10. What is a core? How many cores on your computer?

Problem 1: Parallel Hash

In this assignment you will explore parallel programming with threads and locks using a hash table. You should do this assignment on a real Linux or MacOS computer (not xv6, not qemu) that has multiple cores. Most recent laptops have multicore processors.

This assignment uses the UNIX pthread threading library. We have explored pthread in class. You can find information about it from the manual page, with man pthreads, and you can look on the web, for example Pthread Create, Mutex Init, and Mutex Lock.

The notxv6 folder means this code is not part of our Xv6 build. Instead, you use your native Linux environment (or MacOS environment) and the host gcc compiler toolchain.

The files notxv6/hash_bad.c and notxv6/hash_good.c contain a simple hash table. hash_bad.c is correct if used from a single thread, but incorrect when used from multiple threads. hash_good.c is correct for both single and m multiple threads. Both of the hash programs are the same except hash_good synchronizes the two treads. Both programs run two benchmarks. First it adds lots of keys to the hash table by calling put(), and prints the achieved rate in puts per second. The it fetches keys from the hash table with get(). It prints the number keys that should have been in the hash table as a result of the puts but are missing (zero is the correct value), and it prints the number of gets per second it achieved.

You should cd into the directory notxv6 for running the hash problem programs.

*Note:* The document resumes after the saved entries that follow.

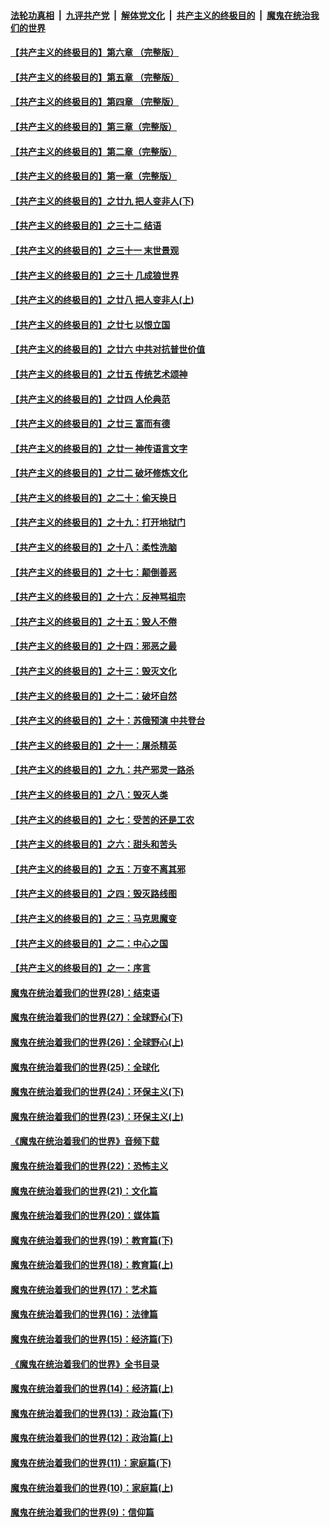 ####  [法轮功真相](../../../../basic/blob/master/README.md?t=06241531) &nbsp;|&nbsp; [九评共产党](../../../../9ping.md/blob/master/README.md?t=06241531) &nbsp;|&nbsp; [解体党文化](../../../../jtdwh.md/blob/master/README.md?t=06241531)  &nbsp;|&nbsp; [共产主义的终极目的](../../../../gczydzjmd.md/blob/master/README.md?t=06241531) &nbsp;|&nbsp; [魔鬼在统治我们的世界](../../../../mgztzwmdsj.md/blob/master/README.md?t=06241531) 

#### [【共产主义的终极目的】第六章 （完整版）](../pages/nsc422/n11428913.md?t=06241531) 

#### [【共产主义的终极目的】第五章 （完整版）](../pages/nsc422/n11428912.md?t=06241531) 

#### [【共产主义的终极目的】第四章 （完整版）](../pages/nsc422/n11428907.md?t=06241531) 

#### [【共产主义的终极目的】第三章（完整版）](../pages/nsc422/n11428848.md?t=06241531) 

#### [【共产主义的终极目的】第二章（完整版）](../pages/nsc422/n11428831.md?t=06241531) 

#### [【共产主义的终极目的】第一章（完整版）](../pages/nsc422/n11417651.md?t=06241531) 

#### [【共产主义的终极目的】之廿九 把人变非人(下)](../pages/nsc422/n11344140.md?t=06241531) 

#### [【共产主义的终极目的】之三十二 结语](../pages/nsc422/n11360535.md?t=06241531) 

#### [【共产主义的终极目的】之三十一 末世景观](../pages/nsc422/n11351129.md?t=06241531) 

#### [【共产主义的终极目的】之三十 几成狼世界](../pages/nsc422/n11348280.md?t=06241531) 

#### [【共产主义的终极目的】之廿八 把人变非人(上)](../pages/nsc422/n11340492.md?t=06241531) 

#### [【共产主义的终极目的】之廿七 以恨立国](../pages/nsc422/n11336944.md?t=06241531) 

#### [【共产主义的终极目的】之廿六 中共对抗普世价值](../pages/nsc422/n11324785.md?t=06241531) 

#### [【共产主义的终极目的】之廿五 传统艺术颂神](../pages/nsc422/n11296396.md?t=06241531) 

#### [【共产主义的终极目的】之廿四 人伦典范](../pages/nsc422/n11296397.md?t=06241531) 

#### [【共产主义的终极目的】之廿三 富而有德](../pages/nsc422/n11283598.md?t=06241531) 

#### [【共产主义的终极目的】之廿一 神传语言文字](../pages/nsc422/n11263265.md?t=06241531) 

#### [【共产主义的终极目的】之廿二 破坏修炼文化](../pages/nsc422/n11245728.md?t=06241531) 

#### [【共产主义的终极目的】之二十：偷天换日](../pages/nsc422/n11238846.md?t=06241531) 

#### [【共产主义的终极目的】之十九：打开地狱门](../pages/nsc422/n11206376.md?t=06241531) 

#### [【共产主义的终极目的】之十八：柔性洗脑](../pages/nsc422/n11199994.md?t=06241531) 

#### [【共产主义的终极目的】之十七：颠倒善恶](../pages/nsc422/n11179782.md?t=06241531) 

#### [【共产主义的终极目的】之十六：反神骂祖宗](../pages/nsc422/n11166798.md?t=06241531) 

#### [【共产主义的终极目的】之十五：毁人不倦](../pages/nsc422/n11166792.md?t=06241531) 

#### [【共产主义的终极目的】之十四：邪恶之最](../pages/nsc422/n11150249.md?t=06241531) 

#### [【共产主义的终极目的】之十三：毁灭文化](../pages/nsc422/n11135227.md?t=06241531) 

#### [【共产主义的终极目的】之十二：破坏自然](../pages/nsc422/n11135214.md?t=06241531) 

#### [【共产主义的终极目的】之十：苏俄预演 中共登台](../pages/nsc422/n11118424.md?t=06241531) 

#### [【共产主义的终极目的】之十一：屠杀精英](../pages/nsc422/n11118442.md?t=06241531) 

#### [【共产主义的终极目的】之九：共产邪灵一路杀](../pages/nsc422/n11114139.md?t=06241531) 

#### [【共产主义的终极目的】之八：毁灭人类](../pages/nsc422/n11108503.md?t=06241531) 

#### [【共产主义的终极目的】之七：受苦的还是工农](../pages/nsc422/n11101809.md?t=06241531) 

#### [【共产主义的终极目的】之六：甜头和苦头](../pages/nsc422/n11096971.md?t=06241531) 

#### [【共产主义的终极目的】之五：万变不离其邪](../pages/nsc422/n11091285.md?t=06241531) 

#### [【共产主义的终极目的】之四：毁灭路线图](../pages/nsc422/n11086284.md?t=06241531) 

#### [【共产主义的终极目的】之三：马克思魔变](../pages/nsc422/n11061941.md?t=06241531) 

#### [【共产主义的终极目的】之二：中心之国](../pages/nsc422/n11047728.md?t=06241531) 

#### [【共产主义的终极目的】之一：序言](../pages/nsc422/n11086077.md?t=06241531) 

#### [魔鬼在统治着我们的世界(28)：结束语](../pages/nsc422/n10936246.md?t=06241531) 

#### [魔鬼在统治着我们的世界(27)：全球野心(下)](../pages/nsc422/n10928319.md?t=06241531) 

#### [魔鬼在统治着我们的世界(26)：全球野心(上)](../pages/nsc422/n10900318.md?t=06241531) 

#### [魔鬼在统治着我们的世界(25)：全球化](../pages/nsc422/n10788205.md?t=06241531) 

#### [魔鬼在统治着我们的世界(24)：环保主义(下)](../pages/nsc422/n10695307.md?t=06241531) 

#### [魔鬼在统治着我们的世界(23)：环保主义(上)](../pages/nsc422/n10688613.md?t=06241531) 

#### [《魔鬼在统治着我们的世界》音频下载](../pages/nsc422/n10635553.md?t=06241531) 

#### [魔鬼在统治着我们的世界(22)：恐怖主义](../pages/nsc422/n10614727.md?t=06241531) 

#### [魔鬼在统治着我们的世界(21)：文化篇](../pages/nsc422/n10597706.md?t=06241531) 

#### [魔鬼在统治着我们的世界(20)：媒体篇](../pages/nsc422/n10586579.md?t=06241531) 

#### [魔鬼在统治着我们的世界(19)：教育篇(下)](../pages/nsc422/n10564808.md?t=06241531) 

#### [魔鬼在统治着我们的世界(18)：教育篇(上)](../pages/nsc422/n10526970.md?t=06241531) 

#### [魔鬼在统治着我们的世界(17)：艺术篇](../pages/nsc422/n10499093.md?t=06241531) 

#### [魔鬼在统治着我们的世界(16)：法律篇](../pages/nsc422/n10485969.md?t=06241531) 

#### [魔鬼在统治着我们的世界(15)：经济篇(下)](../pages/nsc422/n10469975.md?t=06241531) 

#### [《魔鬼在统治着我们的世界》全书目录](../pages/nsc422/n10464261.md?t=06241531) 

#### [魔鬼在统治着我们的世界(14)：经济篇(上)](../pages/nsc422/n10457370.md?t=06241531) 

#### [魔鬼在统治着我们的世界(13)：政治篇(下)](../pages/nsc422/n10448270.md?t=06241531) 

#### [魔鬼在统治着我们的世界(12)：政治篇(上)](../pages/nsc422/n10444576.md?t=06241531) 

#### [魔鬼在统治着我们的世界(11)：家庭篇(下)](../pages/nsc422/n10440961.md?t=06241531) 

#### [魔鬼在统治着我们的世界(10)：家庭篇(上)](../pages/nsc422/n10435448.md?t=06241531) 

#### [魔鬼在统治着我们的世界(9)：信仰篇](../pages/nsc422/n10432159.md?t=06241531) 

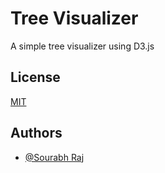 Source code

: # Tree Visualizer

A simple tree visualizer using D3.js



## License

[MIT](https://choosealicense.com/licenses/mit/)


## Authors

- [@Sourabh Raj](https://www.github.com/Sour-abh-Raj)

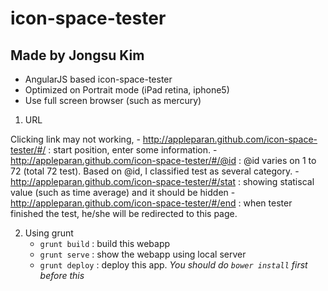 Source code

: icon-space-tester
==========
Made by Jongsu Kim
---

- AngularJS based icon-space-tester
- Optimized on Portrait mode (iPad retina, iphone5)
- Use full screen browser (such as mercury)

1. URL

Clicking link may not working, 
    - http://appleparan.github.com/icon-space-tester/#/ : start position, enter some information.
    - http://appleparan.github.com/icon-space-tester/#/@id : @id varies on 1 to 72 (total 72 test). Based on @id, I classified test as several category.
    - http://appleparan.github.com/icon-space-tester/#/stat : showing statiscal value (such as time average) and it should be hidden
    - http://appleparan.github.com/icon-space-tester/#/end : when tester finished the test, he/she will be redirected to this page.

2. Using grunt
    - `grunt build` : build this webapp
    - `grunt serve` : show the webapp using local server
    - `grunt deploy` : deploy this app. *You should do `bower install` first before this*
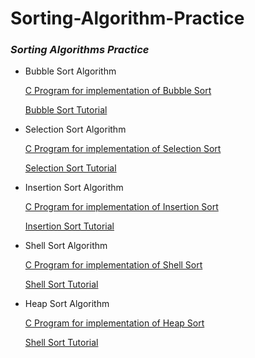 # Sorting-Algorithm-Practice

### *Sorting Algorithms Practice*

- Bubble Sort Algorithm
	
	[C Program for implementation of Bubble Sort](https://github.com/monsterhxw/Sorting-Algorithm-Practice/blob/master/BubbleSort/main.c)
	
	[Bubble Sort Tutorial](https://monsterhxw.github.io/posts/sorting-algorithms-bubble-sort/)

- Selection Sort Algorithm
	
	[C Program for implementation of Selection Sort](https://github.com/monsterhxw/Sorting-Algorithm-Practice/blob/master/SelectionSort/main.c)
	
	[Selection Sort Tutorial](https://monsterhxw.github.io/posts/sorting-algorithms-selection-sort/)

- Insertion Sort Algorithm
	
	[C Program for implementation of Insertion Sort](https://github.com/monsterhxw/Sorting-Algorithm-Practice/blob/master/InsertionSort/main.c)
	
	[Insertion Sort Tutorial](https://monsterhxw.github.io/posts/sorting-algorithms-insertion-sort/)

- Shell Sort Algorithm
	
	[C Program for implementation of Shell Sort](https://github.com/monsterhxw/Sorting-Algorithm-Practice/blob/master/ShellSort/main.c)
	
	[Shell Sort Tutorial](https://monsterhxw.github.io/posts/sorting-algorithms-shell-sort/)

- Heap Sort Algorithm
	
	[C Program for implementation of Heap Sort](https://github.com/monsterhxw/Sorting-Algorithm-Practice/tree/master/HeapSort)
	
	[Shell Sort Tutorial](https://monsterhxw.github.io/posts/sorting-algorithms-heap-sort/)

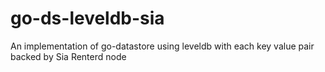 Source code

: # go-ds-leveldb-sia
An implementation of go-datastore using leveldb with each key value pair backed by Sia Renterd node
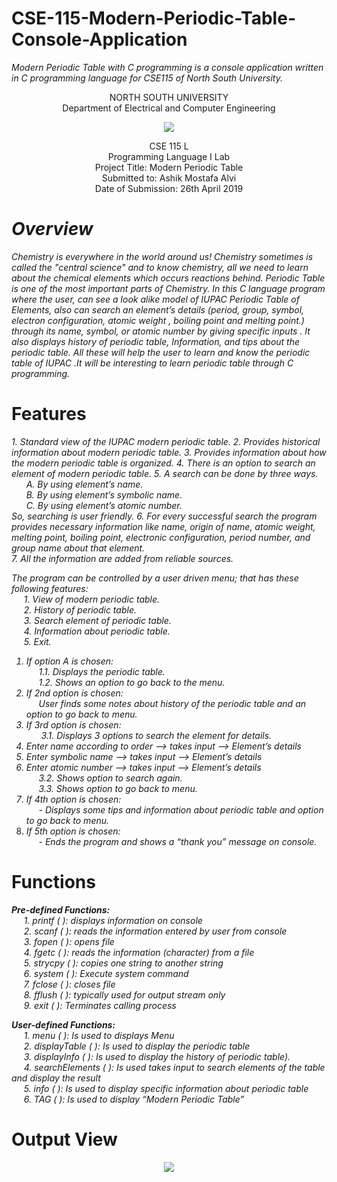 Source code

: # CSE-115-Modern-Periodic-Table-Console-Application
<i>Modern Periodic Table with C programming is a console application written in C programming language for CSE115 of North South University.</i> 

<p align="center">
   NORTH SOUTH UNIVERSITY<br>
   Department of Electrical and Computer Engineering
<p>
<p align="center">
  <img src="https://user-images.githubusercontent.com/63312173/169691760-a83acee4-4afd-424a-a34a-986a9d5e06c6.png">
</p>
<p align="center">
   CSE 115 L<br>
   Programming Language I Lab<br>
   Project Title: Modern Periodic Table<br>
   Submitted to: Ashik Mostafa Alvi<br>
   Date of Submission: 26th April 2019<br>
 <p>

# <i>Overview</i>
<i>Chemistry is everywhere in the world around us! Chemistry sometimes is called the "central science" and to know chemistry, all we need to learn about the chemical elements which occurs reactions behind. Periodic Table is one of the most important parts of Chemistry.  In this C language program where the user, can see a look alike model of IUPAC Periodic Table of Elements, also can search an element’s details (period, group, symbol, electron configuration, atomic weight , boiling point and melting point.) through its name, symbol, or atomic number by  giving specific inputs . It also displays history of periodic table, Information, and tips about the periodic table. All these will help the user to learn and know the periodic table of IUPAC .It will be interesting to learn periodic table through C programming.</i>

# Features
<i>
1. Standard view of the IUPAC modern periodic table.
2. Provides historical information about modern periodic table.  
3. Provides information about how the modern periodic table is organized.
4. There is an option to search an element of modern periodic table. 
5. A search can be done by three ways.<br>
      &nbsp; &nbsp; &nbsp;  A.	By using element’s name.<br>
      &nbsp; &nbsp; &nbsp;  B.	By using element’s symbolic name.<br>
      &nbsp; &nbsp; &nbsp;  C.	By using element’s atomic number.<br>
So, searching is user friendly.
6. For every successful search the program provides necessary information like name, origin of name, atomic weight, melting point, boiling point, electronic configuration, period number, and group name about that element.<br>
7. All the information are added from reliable sources.  
    
The program can be controlled by a user driven menu; that has these following features:<br> 
      &nbsp; &nbsp; &nbsp;1. View of modern periodic table.<br>
      &nbsp; &nbsp; &nbsp;2. History of periodic table.   
      &nbsp; &nbsp; &nbsp;3. Search element of periodic table.<br> 
      &nbsp; &nbsp; &nbsp;4. Information about periodic table.<br>
      &nbsp; &nbsp; &nbsp;5. Exit.
1. If option A is chosen:<br>
          &nbsp; &nbsp; &nbsp;1.1. Displays the periodic table.<br>
          &nbsp; &nbsp; &nbsp;1.2. Shows an option to go back to the menu.<br>
2. If 2nd option is chosen:<br>
         &nbsp; &nbsp; &nbsp;User finds some notes about history of the periodic table and an option to go back to menu.<br> 
3. If 3rd option is chosen:<br>
          &nbsp; &nbsp; &nbsp; 3.1. Displays 3 options to search the element for details.<br>
1. Enter name according to order --> takes input --> Element’s details<br>
2. Enter symbolic name --> takes input --> Element’s details<br>                       
3. Enter atomic number --> takes input --> Element’s details<br>
          &nbsp; &nbsp; &nbsp;3.2. Shows option to search again.<br>
          &nbsp; &nbsp; &nbsp;3.3. Shows option to go back to menu.<br>
4. If 4th option is chosen:<br>
          &nbsp; &nbsp; &nbsp;- Displays some tips and information about periodic table and option to go back to menu.<br>
5. If 5th option is chosen:<br>
          &nbsp; &nbsp; &nbsp;- Ends the program and shows a “thank you” message on console.<br></i>

# Functions 
<i><b>Pre-defined Functions:</b><br>
      &nbsp; &nbsp; &nbsp;1. printf ( ): displays information on console<br>
      &nbsp; &nbsp; &nbsp;2. scanf ( ): reads the information entered by user from console<br>
      &nbsp; &nbsp; &nbsp;3. fopen ( ): opens file<br>
      &nbsp; &nbsp; &nbsp;4. fgetc ( ): reads the information (character) from a file<br>
      &nbsp; &nbsp; &nbsp;5. strycpy ( ): copies one string to another string<br>
      &nbsp; &nbsp; &nbsp;6. system ( ): Execute system command<br>
      &nbsp; &nbsp; &nbsp;7. fclose ( ): closes file<br>
      &nbsp; &nbsp; &nbsp;8. fflush ( ):  typically used for output stream only<br>
      &nbsp; &nbsp; &nbsp;9. exit ( ):   Terminates calling process<br>
               
<b>User-defined Functions:</b><br>
      &nbsp; &nbsp; &nbsp;1.	menu ( ): Is used to displays Menu<br>
      &nbsp; &nbsp; &nbsp;2.	displayTable ( ): Is used to display the periodic table<br>
      &nbsp; &nbsp; &nbsp;3.	displayInfo ( ): Is used to display the history of periodic table).<br>
      &nbsp; &nbsp; &nbsp;4.	searchElements ( ): Is used takes input to search elements of the table and display the result<br>
      &nbsp; &nbsp; &nbsp;5.	info ( ): Is used to display specific information about periodic table<br>
      &nbsp; &nbsp; &nbsp;6.	TAG ( ): Is used to display “Modern Periodic Table”<br></i>
    
# Output View
<p align="center">
  <img src="https://user-images.githubusercontent.com/63312173/169709652-000d68c9-14ff-43f6-96a6-165823e33c35.png">
</p>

You will use the gcc compiler toolchain for building these programs. There are many ways to generate the executable. The following show several options.

$ gcc hash_bad.c
$ ./a.out 1
100000 puts, 4.982 seconds, 20074 puts/second
0: 0 keys missing
100000 gets, 4.947 seconds, 20216 gets/second

This uses gcc to create the executable a.out, and then executes it with 1 thread.

$ gcc -o hash_bad hash_bad.c
$ ./hash_bad 2
100000 puts, 2.597 seconds, 38513 puts/second
1: 155 keys missing
0: 155 keys missing
200000 gets, 5.196 seconds, 38490 gets/second

This uses gcc to create the executable hash_bad, and then executes it with 2 threads.

$ gcc -o hash_bad hash_bad.c -pthread

This uses gcc to create the executable hash_bad. When building hash_bad the -pthread option informs the gcc linker to use the pthreads library. Some systems require you to explicitly state when you are using the pthreads library.

In the notxv6 directory (perhaps ~/xv6-labs/notxv6), type this:

$ gcc -o hash_bad hash_bad.c
$ gcc -o hash_good hash_good.c
$ ./hash_bad 1
100000 puts, 9.582 seconds, 10436 puts/second
0: 0 keys missing
100000 gets, 9.588 seconds, 10430 gets/second
$ ./hash_bad 2
100000 puts, 3.218 seconds, 31079 puts/second
1: 15582 keys missing
0: 15582 keys missing
200000 gets, 8.774 seconds, 22795 gets/second
$ ./hash_good 2
100000 puts, 3.591 seconds, 27849 puts/second
0: 0 keys missing
1: 0 keys missing
200000 gets, 7.026 seconds, 28466 gets/second
$ ./hash_good 8
100000 puts, 3.733 seconds, 26785 puts/second
3: 0 keys missing
2: 0 keys missing
0: 0 keys missing
7: 0 keys missing
6: 0 keys missing
1: 0 keys missing
5: 0 keys missing
4: 0 keys missing
800000 gets, 28.734 seconds, 27842 gets/second

Note that to build the hash programs, you are using your OS's gcc, not the RISC-V tools. Also note the numbers you see may differ from this sample output depending on how fast your computer is, whether it has multiple cores, and whether it's busy doing other things.

The argument to hash_bad specifies the number of threads that execute put and get operations on the the hash table. After running for a little while, hash_bad 1 produces output that shows one thread (which is 0:) and that it has 0 keys missing. hash_bad 2 produces output that shows two threads (0: and 1:) and each thread is missing keys.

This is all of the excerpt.